The conviction of Dr. Felix M. Balasco, 46, of Cranston was the first time a physician has been charged and convicted in a Medicare fraud trial involving kickbacks from the pacemaker industry, a federal prosecutor said Friday.

A nine-man, three-woman U.S. District Court jury deliberated 16 hours before convicting Balasco of two counts of Medicare fraud and one count each of extortion and conspiracy, but acquitted him on nine other Medicare fraud charges and another conspiracy count.

Assistant U.S. Attorney Ellen Meltzer said Balasco was the first doctor indicted for kickbacks from the pacemaker industry, although she said manufacturers have pleaded guilty to Medicare fraud. She said no similar cases against doctors are pending.

The jury found that Balasco extorted $4,400 from Pacesetter Systems Inc. of Sylmar, Calif., in January 1981 in return for buying pacemakers with Medicare funds. Meltzer said the doctor threatened not to use Pacesetter's products if the company did not pay the kickbacks.

The electronic devices are implanted in the chest and provide mild, regular electric shocks to stimulate the heart muscle and stabilize the heartbeat.

Balasco also was convicted of receiving a $10,000 kickback in April 1981 from Telectronics Proprietary Ltd. of Englewood, Colo., for buying that company's pacemakers with Medicare funds.

During the trial, the government charged that Balasco received $238,450 in loans and outright payments from Pacesetter and Telectronics from 1979 to 1983. The pacemaker operations were performed at Kent County Memorial Hospital in Warwick.

Balasco was suspended by the Warwick hospital earlier this month following newspaper reports that he implanted as many as 55 pacemakers in patients who did not need them. The state Health Department is investigatin the allegations.

Meltzer said in closing arguments Wednesday that Balasco was a man ''who got greedy'' and ''played two pacemaker companies off each other and sold his business to the highest bidder.''

Balasco faces up to 35 years in prison and $70,000 in fines, Meltzer said. No sentencing date was set pending defense appeal motions, and Balasco remained free on $100,000 personal recognizance.

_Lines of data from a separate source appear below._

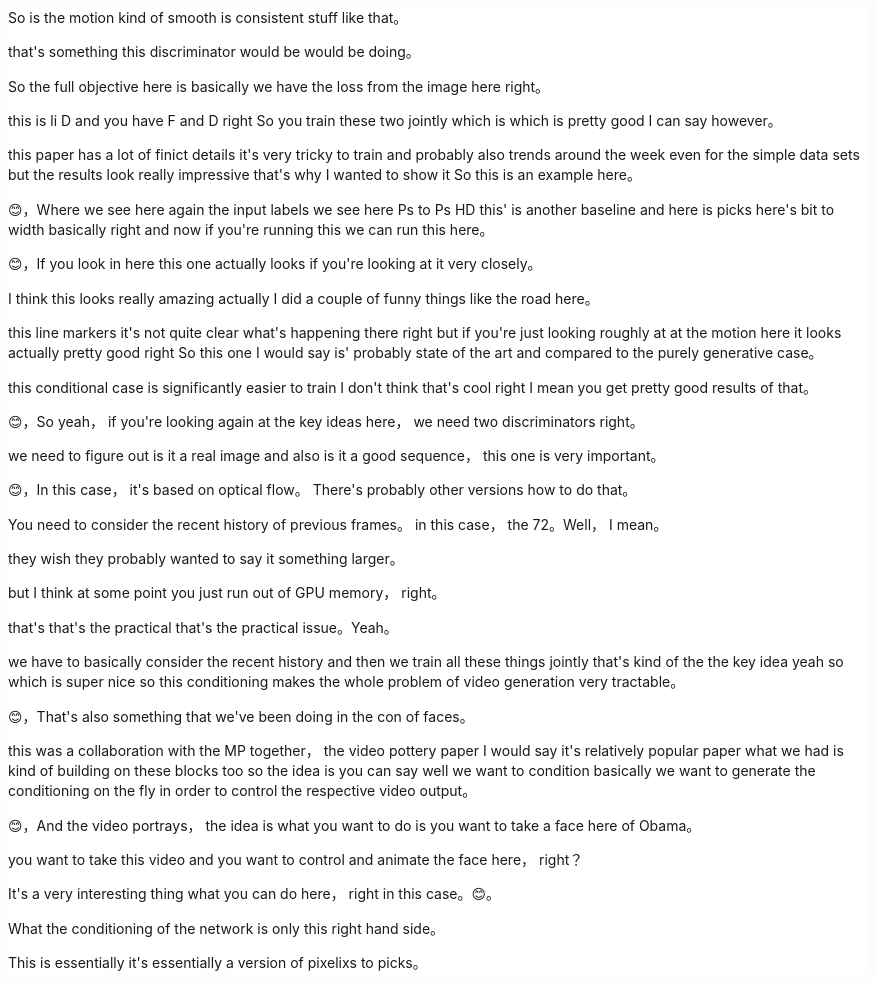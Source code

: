  So is the motion kind of smooth is consistent stuff like that。

 that's something this discriminator would be would be doing。

 So the full objective here is basically we have the loss from the image here right。

 this is li D and you have F and D right So you train these two jointly which is which is pretty good I can say however。

 this paper has a lot of finict details it's very tricky to train and probably also trends around the week even for the simple data sets but the results look really impressive that's why I wanted to show it So this is an example here。

😊，Where we see here again the input labels we see here Ps to Ps HD this' is another baseline and here is picks here's bit to width basically right and now if you're running this we can run this here。

😊，If you look in here this one actually looks if you're looking at it very closely。

 I think this looks really amazing actually I did a couple of funny things like the road here。

 this line markers it's not quite clear what's happening there right but if you're just looking roughly at at the motion here it looks actually pretty good right So this one I would say is' probably state of the art and compared to the purely generative case。

 this conditional case is significantly easier to train I don't think that's cool right I mean you get pretty good results of that。

😊，So yeah， if you're looking again at the key ideas here， we need two discriminators right。

 we need to figure out is it a real image and also is it a good sequence， this one is very important。

😊，In this case， it's based on optical flow。 There's probably other versions how to do that。

 You need to consider the recent history of previous frames。 in this case， the 72。Well， I mean。

 they wish they probably wanted to say it something larger。

 but I think at some point you just run out of GPU memory， right。

 that's that's the practical that's the practical issue。Yeah。

 we have to basically consider the recent history and then we train all these things jointly that's kind of the the key idea yeah so which is super nice so this conditioning makes the whole problem of video generation very tractable。

😊，That's also something that we've been doing in the con of faces。

 this was a collaboration with the MP together， the video pottery paper I would say it's relatively popular paper what we had is kind of building on these blocks too so the idea is you can say well we want to condition basically we want to generate the conditioning on the fly in order to control the respective video output。

😊，And the video portrays， the idea is what you want to do is you want to take a face here of Obama。

 you want to take this video and you want to control and animate the face here， right？

It's a very interesting thing what you can do here， right in this case。😊。

What the conditioning of the network is only this right hand side。

This is essentially it's essentially a version of pixelixs to picks。
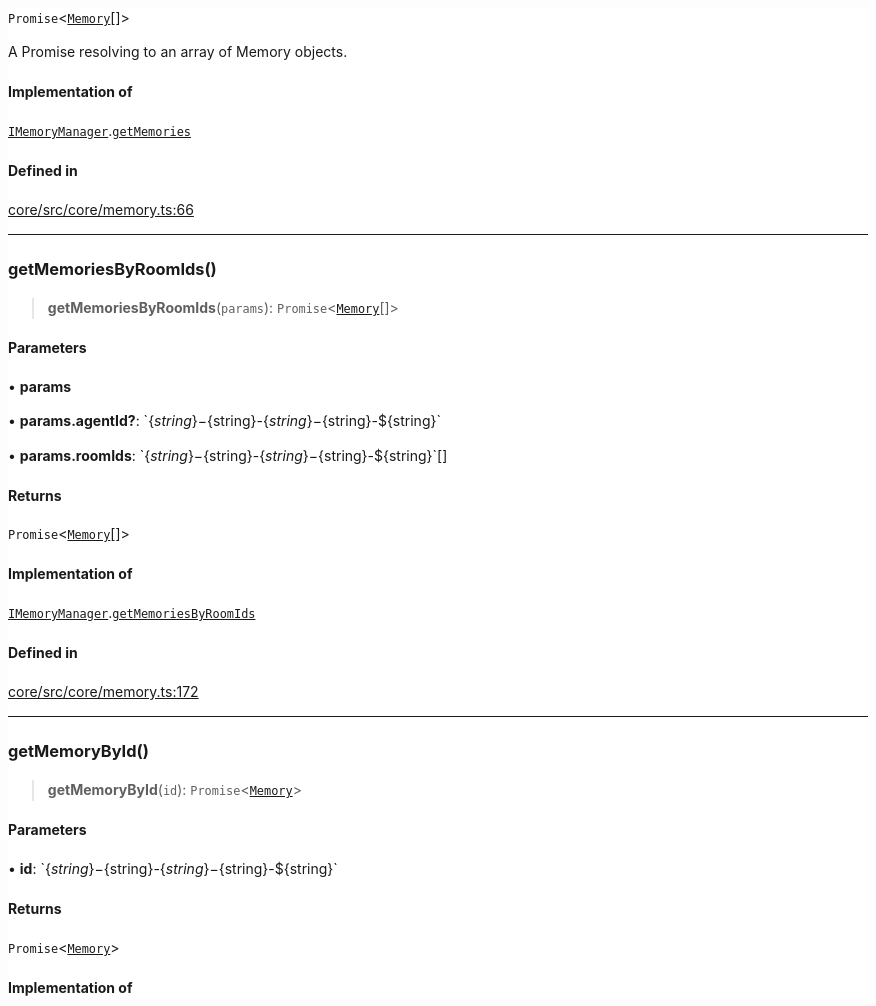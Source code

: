 `Promise`\<[`Memory`](../interfaces/Memory.md)[]\>

A Promise resolving to an array of Memory objects.

#### Implementation of

[`IMemoryManager`](../interfaces/IMemoryManager.md).[`getMemories`](../interfaces/IMemoryManager.md#getmemories)

#### Defined in

[core/src/core/memory.ts:66](https://github.com/ai16z/eliza/blob/c96957e5a5d17e343b499dd4d46ce403856ac5bc/core/src/core/memory.ts#L66)

---

### getMemoriesByRoomIds()

> **getMemoriesByRoomIds**(`params`): `Promise`\<[`Memory`](../interfaces/Memory.md)[]\>

#### Parameters

• **params**

• **params.agentId?**: \`$\{string\}-$\{string\}-$\{string\}-$\{string\}-$\{string\}\`

• **params.roomIds**: \`$\{string\}-$\{string\}-$\{string\}-$\{string\}-$\{string\}\`[]

#### Returns

`Promise`\<[`Memory`](../interfaces/Memory.md)[]\>

#### Implementation of

[`IMemoryManager`](../interfaces/IMemoryManager.md).[`getMemoriesByRoomIds`](../interfaces/IMemoryManager.md#getmemoriesbyroomids)

#### Defined in

[core/src/core/memory.ts:172](https://github.com/ai16z/eliza/blob/c96957e5a5d17e343b499dd4d46ce403856ac5bc/core/src/core/memory.ts#L172)

---

### getMemoryById()

> **getMemoryById**(`id`): `Promise`\<[`Memory`](../interfaces/Memory.md)\>

#### Parameters

• **id**: \`$\{string\}-$\{string\}-$\{string\}-$\{string\}-$\{string\}\`

#### Returns

`Promise`\<[`Memory`](../interfaces/Memory.md)\>

#### Implementation of
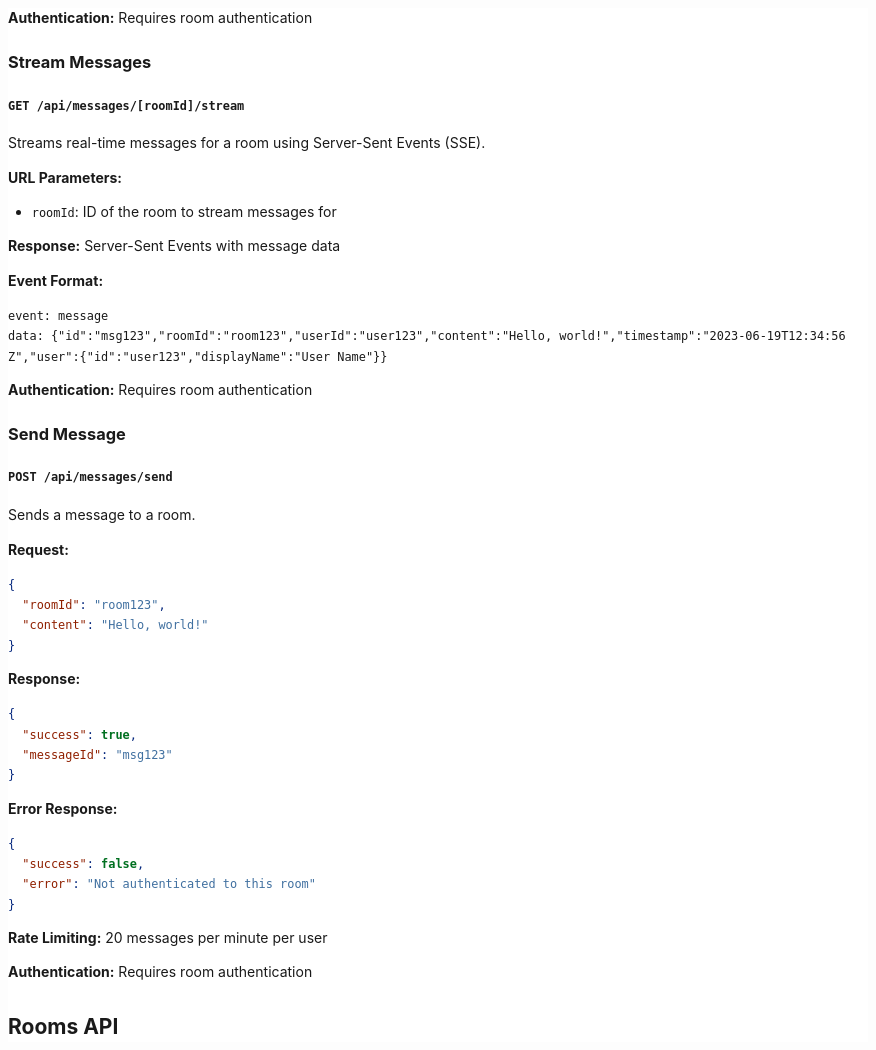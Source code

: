 **Authentication:** Requires room authentication

### Stream Messages

#### `GET /api/messages/[roomId]/stream`

Streams real-time messages for a room using Server-Sent Events (SSE).

**URL Parameters:**
- `roomId`: ID of the room to stream messages for

**Response:** Server-Sent Events with message data

**Event Format:**
```
event: message
data: {"id":"msg123","roomId":"room123","userId":"user123","content":"Hello, world!","timestamp":"2023-06-19T12:34:56Z","user":{"id":"user123","displayName":"User Name"}}
```

**Authentication:** Requires room authentication

### Send Message

#### `POST /api/messages/send`

Sends a message to a room.

**Request:**
```json
{
  "roomId": "room123",
  "content": "Hello, world!"
}
```

**Response:**
```json
{
  "success": true,
  "messageId": "msg123"
}
```

**Error Response:**
```json
{
  "success": false,
  "error": "Not authenticated to this room"
}
```

**Rate Limiting:** 20 messages per minute per user

**Authentication:** Requires room authentication

## Rooms API
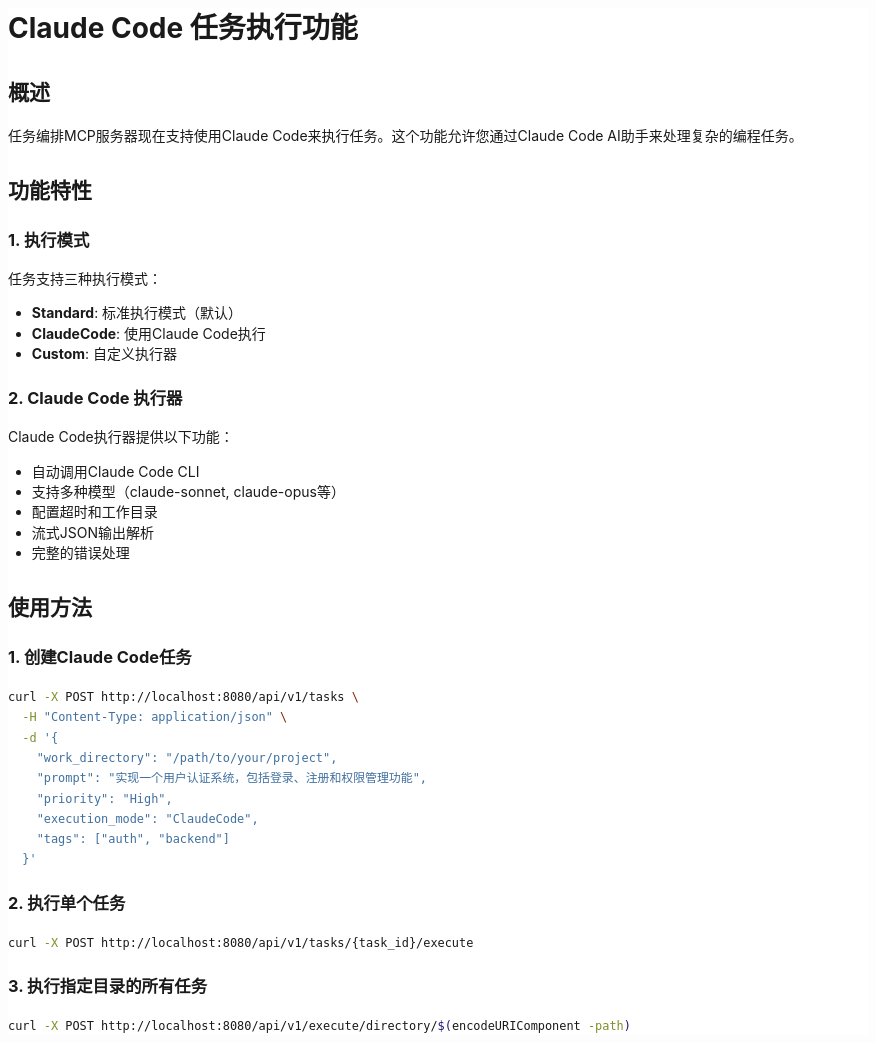 # Claude Code 任务执行功能

## 概述

任务编排MCP服务器现在支持使用Claude Code来执行任务。这个功能允许您通过Claude Code AI助手来处理复杂的编程任务。

## 功能特性

### 1. 执行模式

任务支持三种执行模式：

- **Standard**: 标准执行模式（默认）
- **ClaudeCode**: 使用Claude Code执行
- **Custom**: 自定义执行器

### 2. Claude Code 执行器

Claude Code执行器提供以下功能：

- 自动调用Claude Code CLI
- 支持多种模型（claude-sonnet, claude-opus等）
- 配置超时和工作目录
- 流式JSON输出解析
- 完整的错误处理

## 使用方法

### 1. 创建Claude Code任务

```bash
curl -X POST http://localhost:8080/api/v1/tasks \
  -H "Content-Type: application/json" \
  -d '{
    "work_directory": "/path/to/your/project",
    "prompt": "实现一个用户认证系统，包括登录、注册和权限管理功能",
    "priority": "High",
    "execution_mode": "ClaudeCode",
    "tags": ["auth", "backend"]
  }'
```

### 2. 执行单个任务

```bash
curl -X POST http://localhost:8080/api/v1/tasks/{task_id}/execute
```

### 3. 执行指定目录的所有任务

```bash
curl -X POST http://localhost:8080/api/v1/execute/directory/$(encodeURIComponent -path)
```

After the trial, Balasco said the jury took ''the easiest way out'' by acquitting on some counts and convicting on others. ''Find him guilty of something to appease those who find him guilty of everything,'' the doctor said.

Balasco faces 20 years in prison and a $10,000 fine on the extortion conviction; five years and $25,000 on each of the two Medicare fraud convictions; and five years and $10,000 on the conspiracy verdict, Meltzer said.